[[ Data excerpts open ]]

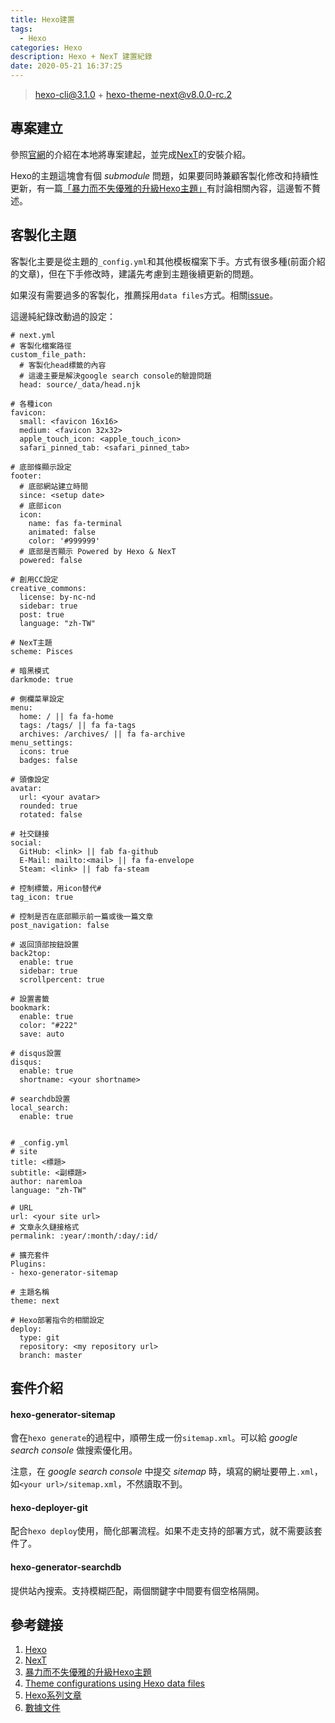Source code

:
 ```yaml
---
title: Hexo建置
tags:
  - Hexo
categories: Hexo
description: Hexo + NexT 建置紀錄
date: 2020-05-21 16:37:25
---
```


> [hexo-cli@3.1.0](https://www.npmjs.com/package/hexo-cli) + [hexo-theme-next@v8.0.0-rc.2](https://github.com/next-theme/hexo-theme-next/releases/tag/v8.0.0-rc.2)

## 專案建立
參照[官網](https://hexo.io/zh-tw/docs/setup)的介紹在本地將專案建起，並完成[NexT](https://github.com/next-theme/hexo-theme-next)的安裝介紹。

Hexo的主題這塊會有個 *submodule* 問題，如果要同時兼顧客製化修改和持續性更新，有一篇[「暴力而不失優雅的升級Hexo主題」](https://zhangnai.xin/2018/11/11/hexo-theme-upgrade/)有討論相關內容，這邊暫不贅述。

## 客製化主題
客製化主要是從主題的`_config.yml`和其他模板檔案下手。方式有很多種(前面介紹的文章)，但在下手修改時，建議先考慮到主題後續更新的問題。

如果沒有需要過多的客製化，推薦採用`data files`方式。相關[issue](https://github.com/iissnan/hexo-theme-next/issues/328)。

這邊純紀錄改動過的設定：
```yaml=
# next.yml
# 客製化檔案路徑
custom_file_path:
  # 客製化head標籤的內容
  # 這邊主要是解決google search console的驗證問題
  head: source/_data/head.njk

# 各種icon
favicon:
  small: <favicon 16x16>
  medium: <favicon 32x32>
  apple_touch_icon: <apple_touch_icon>
  safari_pinned_tab: <safari_pinned_tab>

# 底部條顯示設定
footer:
  # 底部網站建立時間
  since: <setup date>
  # 底部icon
  icon:
    name: fas fa-terminal
    animated: false
    color: '#999999'
  # 底部是否顯示 Powered by Hexo & NexT
  powered: false

# 創用CC設定
creative_commons:
  license: by-nc-nd
  sidebar: true
  post: true
  language: "zh-TW"

# NexT主題
scheme: Pisces

# 暗黑模式
darkmode: true

# 側欄菜單設定
menu:
  home: / || fa fa-home
  tags: /tags/ || fa fa-tags
  archives: /archives/ || fa fa-archive
menu_settings:
  icons: true
  badges: false

# 頭像設定
avatar:
  url: <your avatar>
  rounded: true
  rotated: false

# 社交鏈接
social:
  GitHub: <link> || fab fa-github
  E-Mail: mailto:<mail> || fa fa-envelope
  Steam: <link> || fab fa-steam
  
# 控制標籤，用icon替代#
tag_icon: true

# 控制是否在底部顯示前一篇或後一篇文章
post_navigation: false

# 返回頂部按鈕設置
back2top:
  enable: true
  sidebar: true
  scrollpercent: true

# 設置書籤
bookmark:
  enable: true
  color: "#222"
  save: auto

# disqus設置
disqus:
  enable: true
  shortname: <your shortname>

# searchdb設置
local_search:
  enable: true
  

# _config.yml
# site
title: <標題>
subtitle: <副標題>
author: naremloa
language: "zh-TW"

# URL
url: <your site url>
# 文章永久鏈接格式
permalink: :year/:month/:day/:id/

# 擴充套件
Plugins:
- hexo-generator-sitemap

# 主題名稱
theme: next

# Hexo部署指令的相關設定
deploy:
  type: git
  repository: <my repository url>
  branch: master
```


## 套件介紹

#### hexo-generator-sitemap
會在`hexo generate`的過程中，順帶生成一份`sitemap.xml`。可以給 *google search console* 做搜索優化用。

注意，在 *google search console* 中提交 *sitemap* 時，填寫的網址要帶上`.xml`，如`<your url>/sitemap.xml`，不然讀取不到。

#### hexo-deployer-git
配合`hexo deploy`使用，簡化部署流程。如果不走支持的部署方式，就不需要該套件了。

#### hexo-generator-searchdb
提供站內搜索。支持模糊匹配，兩個關鍵字中間要有個空格隔開。

## 參考鏈接
1. [Hexo](https://hexo.io/zh-cn/)
2. [NexT](https://theme-next.js.org/)
3. [暴力而不失優雅的升級Hexo主題](https://zhangnai.xin/2018/11/11/hexo-theme-upgrade/)
4. [Theme configurations using Hexo data files](https://github.com/iissnan/hexo-theme-next/issues/328)
5. [Hexo系列文章](https://blog.typeart.cc/hexoSeries/)
6. [數據文件](https://tding.top/docs/getting-started/data-files.html)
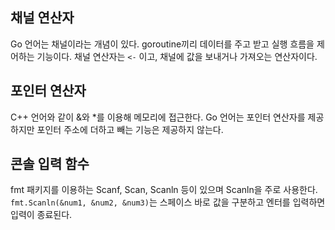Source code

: ## 채널 연산자
Go 언어는 채널이라는 개념이 있다. goroutine끼리 데이터를 주고 받고 실행 흐름을 제어하는 기능이다.
채널 연산자는 ``` <- ``` 이고, 채널에 값을 보내거나 가져오는 연산자이다.

## 포인터 연산자
C++ 언어와 같이 &와 *를 이용해 메모리에 접근한다.
Go 언어는 포인터 연산자를 제공하지만 포인터 주소에 더하고 빼는 기능은 제공하지 않는다.

## 콘솔 입력 함수
fmt 패키지를 이용하는 Scanf, Scan, Scanln 등이 있으며 Scanln을 주로 사용한다.
``` fmt.Scanln(&num1, &num2, &num3) ```는 스페이스 바로 값을 구분하고 엔터를 입력하면 입력이 종료된다.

[[ Data excerpts closed ]]

Look through the entries above. Extract each line with the word "github".

* **Solution to this task**
> [hexo-cli@3.1.0](https://www.npmjs.com/package/hexo-cli) + [hexo-theme-next@v8.0.0-rc.2](https://github.com/next-theme/hexo-theme-next/releases/tag/v8.0.0-rc.2)
參照[官網](https://hexo.io/zh-tw/docs/setup)的介紹在本地將專案建起，並完成[NexT](https://github.com/next-theme/hexo-theme-next)的安裝介紹。
如果沒有需要過多的客製化，推薦採用`data files`方式。相關[issue](https://github.com/iissnan/hexo-theme-next/issues/328)。
  GitHub: <link> || fab fa-github
4. [Theme configurations using Hexo data files](https://github.com/iissnan/hexo-theme-next/issues/328)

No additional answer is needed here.